İSTANBUL - Uğur Samet Avcı
Anadolu Ajansı (AA) ekibi, İstanbul Büyükşehir Belediyesi İtfaiyesi'nin Silivri İstasyonunda, itfaiyecilerin 24 saatlik zorlu görevlerine tanıklık etti.
Sabah 10.00'da göreve başlayan personel, önce "Allah'ım tehlikeye düşmüş her canlının, özellikle küçük bir çocuk ya da yaşlı birinin imdadına geç kalmadan yetişebilmem için bizlere güç ver." şeklinde başlayan itfaiyeci duasını okuyor. 24 saat esasına göre çalışan ekip, nöbetteki arkadaşlarından görevi devraldıktan sonra işe koyuluyor. A-B-C olarak 15'er kişilik 3 gruba ayrılan personel, gelen ihbara göre göreve çıkıyor.

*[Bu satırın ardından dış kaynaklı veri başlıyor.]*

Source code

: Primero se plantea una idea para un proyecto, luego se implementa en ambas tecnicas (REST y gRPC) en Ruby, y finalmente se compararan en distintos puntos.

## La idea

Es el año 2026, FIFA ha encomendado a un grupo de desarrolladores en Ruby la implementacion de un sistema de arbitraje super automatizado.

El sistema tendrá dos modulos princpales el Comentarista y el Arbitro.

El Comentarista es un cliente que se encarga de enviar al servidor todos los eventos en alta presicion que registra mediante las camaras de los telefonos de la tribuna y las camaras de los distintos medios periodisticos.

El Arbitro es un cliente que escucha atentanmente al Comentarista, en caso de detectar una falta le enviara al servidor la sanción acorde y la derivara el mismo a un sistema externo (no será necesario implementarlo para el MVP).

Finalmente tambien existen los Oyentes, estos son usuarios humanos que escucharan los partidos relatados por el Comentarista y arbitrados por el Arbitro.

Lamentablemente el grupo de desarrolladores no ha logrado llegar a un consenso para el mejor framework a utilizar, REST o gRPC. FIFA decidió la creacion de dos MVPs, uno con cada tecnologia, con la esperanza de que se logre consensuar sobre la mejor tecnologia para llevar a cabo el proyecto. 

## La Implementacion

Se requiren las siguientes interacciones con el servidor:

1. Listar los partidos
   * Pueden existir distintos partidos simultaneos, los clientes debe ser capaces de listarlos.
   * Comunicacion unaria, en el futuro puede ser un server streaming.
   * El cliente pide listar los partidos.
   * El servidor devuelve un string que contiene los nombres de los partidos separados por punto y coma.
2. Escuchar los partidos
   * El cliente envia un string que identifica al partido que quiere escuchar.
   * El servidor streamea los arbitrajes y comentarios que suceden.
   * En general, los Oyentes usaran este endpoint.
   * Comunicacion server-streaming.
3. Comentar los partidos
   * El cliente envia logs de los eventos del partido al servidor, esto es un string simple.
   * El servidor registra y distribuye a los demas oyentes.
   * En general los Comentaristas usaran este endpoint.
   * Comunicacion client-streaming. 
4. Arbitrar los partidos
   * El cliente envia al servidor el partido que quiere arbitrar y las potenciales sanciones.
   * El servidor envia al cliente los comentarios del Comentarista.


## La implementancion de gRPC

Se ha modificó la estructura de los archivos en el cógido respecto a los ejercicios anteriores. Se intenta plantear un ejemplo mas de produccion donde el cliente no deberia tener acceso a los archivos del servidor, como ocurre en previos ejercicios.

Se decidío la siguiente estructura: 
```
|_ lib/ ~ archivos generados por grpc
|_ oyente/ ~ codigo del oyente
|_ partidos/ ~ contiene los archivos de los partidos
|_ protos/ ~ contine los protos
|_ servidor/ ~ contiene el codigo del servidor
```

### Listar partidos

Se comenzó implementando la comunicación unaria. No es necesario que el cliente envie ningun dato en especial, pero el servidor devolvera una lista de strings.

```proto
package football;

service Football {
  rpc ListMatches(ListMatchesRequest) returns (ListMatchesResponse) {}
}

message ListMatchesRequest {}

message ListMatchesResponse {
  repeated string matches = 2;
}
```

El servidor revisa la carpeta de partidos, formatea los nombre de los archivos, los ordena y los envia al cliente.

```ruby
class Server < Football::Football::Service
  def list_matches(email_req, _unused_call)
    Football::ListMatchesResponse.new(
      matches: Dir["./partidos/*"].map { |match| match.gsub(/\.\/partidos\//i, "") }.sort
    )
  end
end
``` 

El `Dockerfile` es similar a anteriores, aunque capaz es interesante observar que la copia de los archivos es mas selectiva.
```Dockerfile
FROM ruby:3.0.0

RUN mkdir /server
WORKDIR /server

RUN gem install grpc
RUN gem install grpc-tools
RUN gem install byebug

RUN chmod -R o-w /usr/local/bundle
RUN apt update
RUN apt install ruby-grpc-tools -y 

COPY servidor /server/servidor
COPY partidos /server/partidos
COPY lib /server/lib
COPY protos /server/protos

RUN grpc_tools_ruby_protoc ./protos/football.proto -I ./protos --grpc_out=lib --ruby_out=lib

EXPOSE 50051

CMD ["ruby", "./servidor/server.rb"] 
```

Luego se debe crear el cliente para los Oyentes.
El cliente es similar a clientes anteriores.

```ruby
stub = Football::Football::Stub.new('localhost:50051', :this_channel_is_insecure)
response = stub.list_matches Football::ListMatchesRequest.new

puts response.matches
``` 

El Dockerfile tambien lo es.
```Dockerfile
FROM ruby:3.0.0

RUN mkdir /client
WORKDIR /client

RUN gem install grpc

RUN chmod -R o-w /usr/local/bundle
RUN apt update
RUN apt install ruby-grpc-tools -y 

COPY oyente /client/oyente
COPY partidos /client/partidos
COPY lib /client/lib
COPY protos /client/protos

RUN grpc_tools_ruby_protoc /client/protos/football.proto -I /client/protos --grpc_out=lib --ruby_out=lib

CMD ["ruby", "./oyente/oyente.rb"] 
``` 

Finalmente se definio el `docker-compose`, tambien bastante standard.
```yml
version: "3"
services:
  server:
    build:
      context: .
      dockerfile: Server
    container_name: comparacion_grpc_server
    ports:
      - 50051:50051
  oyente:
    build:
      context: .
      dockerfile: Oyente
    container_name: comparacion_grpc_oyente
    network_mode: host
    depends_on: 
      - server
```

İstasyonda, araçların kontrolü, bahçe temizliği, eğitimler, toplantılar ve spor gibi çeşitli faaliyetler yapan ekip, ihbar geldiğinde yaklaşık 30 saniyede istasyondan çıkış yapıyor. Sirenlerini çalarak olay yerine en hızlı şekilde ulaşmaya çalışan itfaiyeciler, yangın söndürme çalışmalarına hemen başlıyor.
Kızının gözünde bir kahramanİstasyonda 12 yıldır görev yapan Bahadır Işıklı, AA muhabirine yaptığı açıklamada, her meslekte olduğu gibi itfaiyeciliğin de zor yanlarının bulunduğunu belirterek, "Ama itfaiyecilikte daha tehlikeli görevler ve olaylar var." dedi.

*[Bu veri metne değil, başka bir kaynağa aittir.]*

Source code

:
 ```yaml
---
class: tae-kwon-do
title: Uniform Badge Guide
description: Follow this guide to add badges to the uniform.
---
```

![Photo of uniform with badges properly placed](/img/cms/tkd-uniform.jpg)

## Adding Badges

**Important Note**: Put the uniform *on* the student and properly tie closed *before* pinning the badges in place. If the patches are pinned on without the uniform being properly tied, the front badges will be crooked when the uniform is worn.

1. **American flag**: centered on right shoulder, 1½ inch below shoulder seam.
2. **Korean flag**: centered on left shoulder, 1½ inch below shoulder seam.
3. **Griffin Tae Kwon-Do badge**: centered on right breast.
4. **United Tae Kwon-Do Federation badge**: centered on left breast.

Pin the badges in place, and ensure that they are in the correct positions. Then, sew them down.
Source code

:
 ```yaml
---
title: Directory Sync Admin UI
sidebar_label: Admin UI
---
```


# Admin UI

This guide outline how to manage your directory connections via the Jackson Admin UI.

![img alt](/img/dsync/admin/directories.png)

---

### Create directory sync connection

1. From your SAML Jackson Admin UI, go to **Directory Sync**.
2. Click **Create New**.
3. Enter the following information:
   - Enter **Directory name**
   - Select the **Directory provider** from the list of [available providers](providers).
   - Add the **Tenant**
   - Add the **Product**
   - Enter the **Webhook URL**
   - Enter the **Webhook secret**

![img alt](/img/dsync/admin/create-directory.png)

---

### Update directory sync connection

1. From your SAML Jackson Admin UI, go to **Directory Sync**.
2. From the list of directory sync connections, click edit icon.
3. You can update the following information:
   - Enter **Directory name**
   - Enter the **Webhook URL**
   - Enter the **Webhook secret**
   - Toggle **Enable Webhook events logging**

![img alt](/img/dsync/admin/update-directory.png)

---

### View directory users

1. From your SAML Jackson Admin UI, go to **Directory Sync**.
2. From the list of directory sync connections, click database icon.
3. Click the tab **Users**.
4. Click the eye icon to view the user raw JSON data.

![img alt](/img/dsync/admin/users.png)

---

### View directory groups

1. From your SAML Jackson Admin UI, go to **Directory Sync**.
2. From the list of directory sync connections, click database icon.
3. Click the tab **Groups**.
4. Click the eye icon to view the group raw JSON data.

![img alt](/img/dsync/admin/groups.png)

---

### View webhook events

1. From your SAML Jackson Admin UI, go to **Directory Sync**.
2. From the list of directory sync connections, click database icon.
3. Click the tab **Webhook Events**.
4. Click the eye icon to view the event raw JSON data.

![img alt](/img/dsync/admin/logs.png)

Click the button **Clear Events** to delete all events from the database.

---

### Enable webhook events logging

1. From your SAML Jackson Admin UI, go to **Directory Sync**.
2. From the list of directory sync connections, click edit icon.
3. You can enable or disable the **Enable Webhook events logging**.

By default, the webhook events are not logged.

Işıklı, Fatih'te bir otelin saunasında çıkan yangına müdahale sırasında yaralanan ve kaldırıldığı hastanede şehit olan Taner Çebi ile Bağcılar'da bir inşaat alanındaki tırda çıkan yangına müdahale ettiği sırada yakıt deposunda meydana gelen patlama sonucu şehit düşen Ersin Gezer gibi görevi sırasında şehit olan çok sayıda arkadaşlarının bulunduğunu söyledi.

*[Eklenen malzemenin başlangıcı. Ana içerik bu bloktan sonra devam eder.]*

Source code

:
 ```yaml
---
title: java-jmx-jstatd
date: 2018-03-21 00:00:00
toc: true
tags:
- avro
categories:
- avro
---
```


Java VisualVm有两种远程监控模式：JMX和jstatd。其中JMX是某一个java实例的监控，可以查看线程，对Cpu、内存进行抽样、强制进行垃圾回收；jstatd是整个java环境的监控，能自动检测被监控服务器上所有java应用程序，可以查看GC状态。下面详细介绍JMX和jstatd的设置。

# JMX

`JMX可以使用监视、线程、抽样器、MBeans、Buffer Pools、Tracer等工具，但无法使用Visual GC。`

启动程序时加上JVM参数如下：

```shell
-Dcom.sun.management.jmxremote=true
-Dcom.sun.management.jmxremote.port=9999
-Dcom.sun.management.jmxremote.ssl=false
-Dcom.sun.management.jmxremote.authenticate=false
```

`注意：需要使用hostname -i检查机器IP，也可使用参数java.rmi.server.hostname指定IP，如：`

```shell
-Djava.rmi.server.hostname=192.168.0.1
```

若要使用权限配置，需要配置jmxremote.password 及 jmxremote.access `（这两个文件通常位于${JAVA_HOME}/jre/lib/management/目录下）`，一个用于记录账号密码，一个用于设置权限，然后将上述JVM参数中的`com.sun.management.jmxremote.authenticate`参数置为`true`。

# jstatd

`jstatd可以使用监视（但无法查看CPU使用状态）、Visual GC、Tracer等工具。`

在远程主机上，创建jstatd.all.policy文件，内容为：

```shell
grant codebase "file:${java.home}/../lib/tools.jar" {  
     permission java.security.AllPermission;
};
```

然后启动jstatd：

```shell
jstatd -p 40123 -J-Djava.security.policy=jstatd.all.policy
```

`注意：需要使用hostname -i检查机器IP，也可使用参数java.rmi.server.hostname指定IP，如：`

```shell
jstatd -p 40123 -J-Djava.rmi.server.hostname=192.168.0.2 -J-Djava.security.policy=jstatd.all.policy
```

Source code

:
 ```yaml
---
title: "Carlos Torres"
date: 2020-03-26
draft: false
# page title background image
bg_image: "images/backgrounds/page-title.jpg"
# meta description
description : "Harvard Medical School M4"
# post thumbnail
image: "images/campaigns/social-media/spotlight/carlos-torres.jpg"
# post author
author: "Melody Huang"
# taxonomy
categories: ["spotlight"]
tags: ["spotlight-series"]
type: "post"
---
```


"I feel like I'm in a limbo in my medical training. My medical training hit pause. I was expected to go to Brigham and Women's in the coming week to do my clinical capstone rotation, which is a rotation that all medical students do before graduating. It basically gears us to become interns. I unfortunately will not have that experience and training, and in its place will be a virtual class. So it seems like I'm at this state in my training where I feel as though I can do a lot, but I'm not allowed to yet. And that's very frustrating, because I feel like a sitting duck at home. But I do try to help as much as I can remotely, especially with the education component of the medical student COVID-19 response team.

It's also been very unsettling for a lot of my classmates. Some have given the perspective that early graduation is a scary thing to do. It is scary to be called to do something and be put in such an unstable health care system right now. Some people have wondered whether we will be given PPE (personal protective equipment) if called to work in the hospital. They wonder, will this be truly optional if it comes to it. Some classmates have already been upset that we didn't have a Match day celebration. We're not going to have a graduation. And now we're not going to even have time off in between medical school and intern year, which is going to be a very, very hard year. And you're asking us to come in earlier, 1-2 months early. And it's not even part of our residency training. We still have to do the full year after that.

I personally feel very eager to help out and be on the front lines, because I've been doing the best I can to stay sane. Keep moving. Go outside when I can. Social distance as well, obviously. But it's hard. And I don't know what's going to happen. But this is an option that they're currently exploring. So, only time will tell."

Yaşadığı bir olayı da anlatan Işıklı, "Çocuklarımla beraber Çanakkale'ye gittim. Vapurda küçük kızım kendi yaşlarındaki bir kızın yanına giderek 'Benim babam itfaiyeci.' dedi. Diğer kız da 'Benim babam da pilot.' dedi. Bunun üzerine kızım da 'Benim babam kahraman.' dedi. İşte onun için itfaiyecilik kutsal meslek." ifadelerini kullandı.
"Van depreminde ölüm tehlikesi atlattım"Yangınlarda, kurtarma olaylarında, trafik kazalarında, sel ve deprem gibi doğal afetlerde görev yaptıklarını dile getiren Işıklı, "Yine hayvan kurtarmaya da gidiyoruz. Kuyuya köpek, koyun, inek düşüyor. Ağaçta mahsur kalan kedilere, eve giren yılanlara, canlıların hayatına kasteden her türlü olaya gidiyoruz." dedi.
Görevi sırasında ölüm tehlikesini çok yaşadığını belirten Işıklı, "Görev sırasında itfaiyecilerin çoğu ölüm tehlikesi gibi durumlarla karşılaşıyor. 2011'deki depremde Van'a ekip olarak gittik. Bir vatandaşın binanın içinde olduğu ihbarını aldık. Binanın her tarafına baktık, tek kalan yer asansör boşluğuydu. Oraya girdiğimiz anda 5,5 şiddetinde bir artçı deprem yaşadık. Üzerimize molozlar düşmeye başladı. Son anda kendimizi dışarı attık." şeklinde konuştu.
Bahadır Işıklı, itfaiye teşkilatında çalışmaktan mutluluk duyduğunu sözlerine ekledi.